Prompt — Reply solely with the number of lines, in the records underneath, that include the word "What".

··· Given information

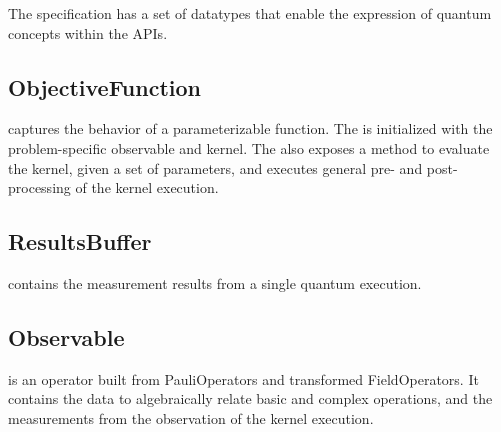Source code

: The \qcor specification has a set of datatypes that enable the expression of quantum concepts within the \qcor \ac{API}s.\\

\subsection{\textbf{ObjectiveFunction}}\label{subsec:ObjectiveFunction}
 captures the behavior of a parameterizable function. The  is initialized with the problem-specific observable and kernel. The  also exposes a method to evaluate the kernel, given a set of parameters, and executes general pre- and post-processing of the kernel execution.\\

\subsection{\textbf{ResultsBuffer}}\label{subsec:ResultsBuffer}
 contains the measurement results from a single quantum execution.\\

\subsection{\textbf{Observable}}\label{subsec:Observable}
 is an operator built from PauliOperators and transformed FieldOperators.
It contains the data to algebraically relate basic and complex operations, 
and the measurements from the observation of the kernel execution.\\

······
··· Given information

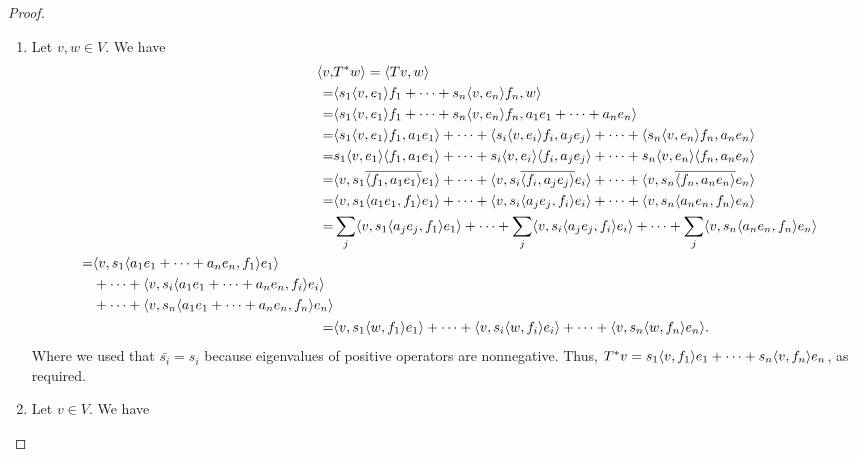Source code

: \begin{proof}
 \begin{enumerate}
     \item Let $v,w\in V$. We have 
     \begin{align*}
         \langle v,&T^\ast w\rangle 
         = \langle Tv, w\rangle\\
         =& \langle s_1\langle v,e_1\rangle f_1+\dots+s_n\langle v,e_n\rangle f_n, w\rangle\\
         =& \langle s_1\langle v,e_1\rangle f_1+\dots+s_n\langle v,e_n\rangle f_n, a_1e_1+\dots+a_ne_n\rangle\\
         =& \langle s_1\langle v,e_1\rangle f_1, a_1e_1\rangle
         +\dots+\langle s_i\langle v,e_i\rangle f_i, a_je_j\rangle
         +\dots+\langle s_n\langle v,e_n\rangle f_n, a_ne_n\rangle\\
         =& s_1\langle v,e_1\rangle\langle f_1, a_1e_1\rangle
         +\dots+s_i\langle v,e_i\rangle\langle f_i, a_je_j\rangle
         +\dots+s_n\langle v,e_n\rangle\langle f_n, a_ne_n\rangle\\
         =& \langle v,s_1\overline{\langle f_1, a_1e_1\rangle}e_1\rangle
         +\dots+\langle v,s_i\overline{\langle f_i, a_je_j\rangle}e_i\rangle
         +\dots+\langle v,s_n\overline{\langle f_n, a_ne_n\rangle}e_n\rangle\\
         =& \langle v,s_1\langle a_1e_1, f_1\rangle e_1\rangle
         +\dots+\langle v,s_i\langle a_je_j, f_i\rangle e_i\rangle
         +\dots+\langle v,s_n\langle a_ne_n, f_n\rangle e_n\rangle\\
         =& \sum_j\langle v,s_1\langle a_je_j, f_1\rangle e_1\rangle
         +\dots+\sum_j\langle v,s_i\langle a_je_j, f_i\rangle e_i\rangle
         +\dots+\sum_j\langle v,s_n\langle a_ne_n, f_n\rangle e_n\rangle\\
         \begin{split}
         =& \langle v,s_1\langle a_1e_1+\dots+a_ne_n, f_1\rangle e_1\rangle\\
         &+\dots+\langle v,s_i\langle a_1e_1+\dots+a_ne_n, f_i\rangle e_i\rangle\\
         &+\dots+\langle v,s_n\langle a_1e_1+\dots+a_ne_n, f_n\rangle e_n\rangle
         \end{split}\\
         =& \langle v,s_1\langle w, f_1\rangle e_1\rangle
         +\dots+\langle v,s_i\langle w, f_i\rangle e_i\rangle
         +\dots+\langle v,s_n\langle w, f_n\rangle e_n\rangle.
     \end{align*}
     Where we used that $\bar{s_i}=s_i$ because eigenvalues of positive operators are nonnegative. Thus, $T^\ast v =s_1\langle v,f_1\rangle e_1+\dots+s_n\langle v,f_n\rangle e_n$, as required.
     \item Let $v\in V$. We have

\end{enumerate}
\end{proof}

······
··· Given information

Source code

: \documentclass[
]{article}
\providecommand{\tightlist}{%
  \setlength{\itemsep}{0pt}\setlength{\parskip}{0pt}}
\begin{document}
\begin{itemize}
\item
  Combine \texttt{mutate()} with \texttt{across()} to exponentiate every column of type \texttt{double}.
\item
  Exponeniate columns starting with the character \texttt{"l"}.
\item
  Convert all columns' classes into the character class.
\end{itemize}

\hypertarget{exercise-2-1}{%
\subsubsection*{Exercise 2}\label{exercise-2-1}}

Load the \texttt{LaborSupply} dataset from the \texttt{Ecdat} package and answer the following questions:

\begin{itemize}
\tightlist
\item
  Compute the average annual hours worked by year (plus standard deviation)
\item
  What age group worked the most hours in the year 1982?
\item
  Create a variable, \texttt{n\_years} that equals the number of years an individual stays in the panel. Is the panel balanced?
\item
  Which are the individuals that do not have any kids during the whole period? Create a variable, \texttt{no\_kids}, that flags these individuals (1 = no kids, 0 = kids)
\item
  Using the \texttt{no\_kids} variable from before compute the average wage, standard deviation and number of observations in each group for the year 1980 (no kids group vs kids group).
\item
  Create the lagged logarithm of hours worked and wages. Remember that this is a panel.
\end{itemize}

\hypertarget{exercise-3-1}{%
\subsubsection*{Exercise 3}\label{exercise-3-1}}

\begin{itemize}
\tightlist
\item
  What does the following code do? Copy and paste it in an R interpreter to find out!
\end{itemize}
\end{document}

······

Task solution — 2